[[ Dataset content open ]]

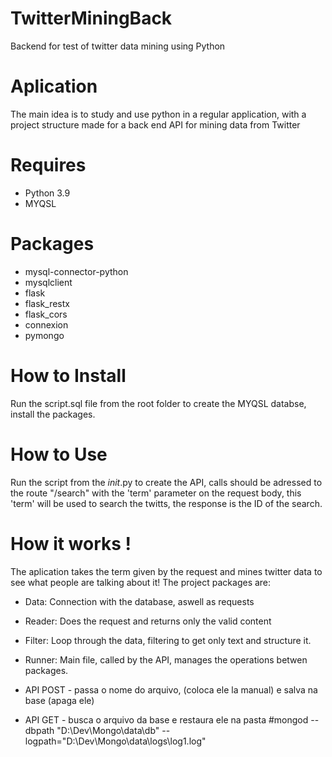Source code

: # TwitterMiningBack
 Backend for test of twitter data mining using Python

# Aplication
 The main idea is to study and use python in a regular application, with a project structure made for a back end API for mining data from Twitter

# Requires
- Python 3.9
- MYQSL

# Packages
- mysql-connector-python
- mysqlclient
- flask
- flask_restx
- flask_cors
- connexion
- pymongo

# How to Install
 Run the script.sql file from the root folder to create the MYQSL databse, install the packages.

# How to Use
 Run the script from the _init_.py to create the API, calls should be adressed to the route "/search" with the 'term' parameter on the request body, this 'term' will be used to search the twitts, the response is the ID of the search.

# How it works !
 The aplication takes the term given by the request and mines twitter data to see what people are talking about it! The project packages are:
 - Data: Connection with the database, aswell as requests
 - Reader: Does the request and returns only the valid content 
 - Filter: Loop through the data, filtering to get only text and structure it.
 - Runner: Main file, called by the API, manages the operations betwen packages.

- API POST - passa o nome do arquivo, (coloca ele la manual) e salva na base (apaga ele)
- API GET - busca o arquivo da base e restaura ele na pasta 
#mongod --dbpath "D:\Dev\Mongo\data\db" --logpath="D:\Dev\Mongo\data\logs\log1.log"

[[ Dataset content closed ]]
[[ Dataset content open ]]

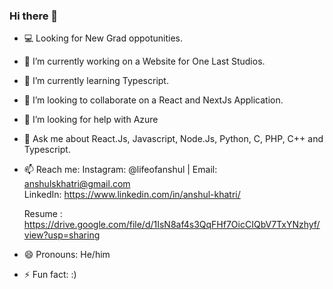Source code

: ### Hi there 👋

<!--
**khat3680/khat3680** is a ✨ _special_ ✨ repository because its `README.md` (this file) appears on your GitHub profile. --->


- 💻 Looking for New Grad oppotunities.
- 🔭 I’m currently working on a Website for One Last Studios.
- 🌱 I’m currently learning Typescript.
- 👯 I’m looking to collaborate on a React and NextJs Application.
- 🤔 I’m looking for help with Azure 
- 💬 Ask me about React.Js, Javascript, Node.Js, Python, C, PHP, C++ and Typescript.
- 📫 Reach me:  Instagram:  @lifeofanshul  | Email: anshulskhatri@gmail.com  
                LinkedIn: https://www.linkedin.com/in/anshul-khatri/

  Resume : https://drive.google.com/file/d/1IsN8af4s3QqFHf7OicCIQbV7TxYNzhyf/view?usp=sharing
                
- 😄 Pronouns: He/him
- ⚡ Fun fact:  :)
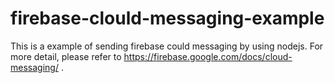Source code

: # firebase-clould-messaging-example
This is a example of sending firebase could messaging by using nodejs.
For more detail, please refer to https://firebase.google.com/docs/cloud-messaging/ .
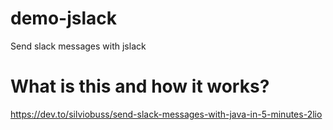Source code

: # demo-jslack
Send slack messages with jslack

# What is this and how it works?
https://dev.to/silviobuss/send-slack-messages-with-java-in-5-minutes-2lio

[[ Dataset content closed ]]
[[ Dataset content open ]]

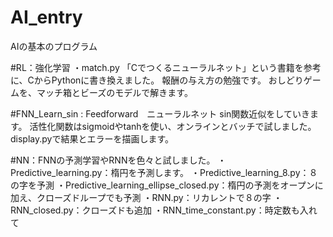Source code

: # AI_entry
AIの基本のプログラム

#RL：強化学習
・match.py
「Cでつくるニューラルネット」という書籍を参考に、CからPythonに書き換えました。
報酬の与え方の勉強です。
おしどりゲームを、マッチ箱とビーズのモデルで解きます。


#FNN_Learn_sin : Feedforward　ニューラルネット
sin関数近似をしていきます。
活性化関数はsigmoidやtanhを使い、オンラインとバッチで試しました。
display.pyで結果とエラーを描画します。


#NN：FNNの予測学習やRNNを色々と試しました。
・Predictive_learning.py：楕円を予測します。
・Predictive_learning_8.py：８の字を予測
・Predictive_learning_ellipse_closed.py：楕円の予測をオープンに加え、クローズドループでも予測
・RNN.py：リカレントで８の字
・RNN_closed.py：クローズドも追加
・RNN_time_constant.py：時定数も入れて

[[ Dataset content closed ]]

§ **Task item**: In these records, tally the lines that contain the string "structure", and give only the result.

§ **Written response**: 2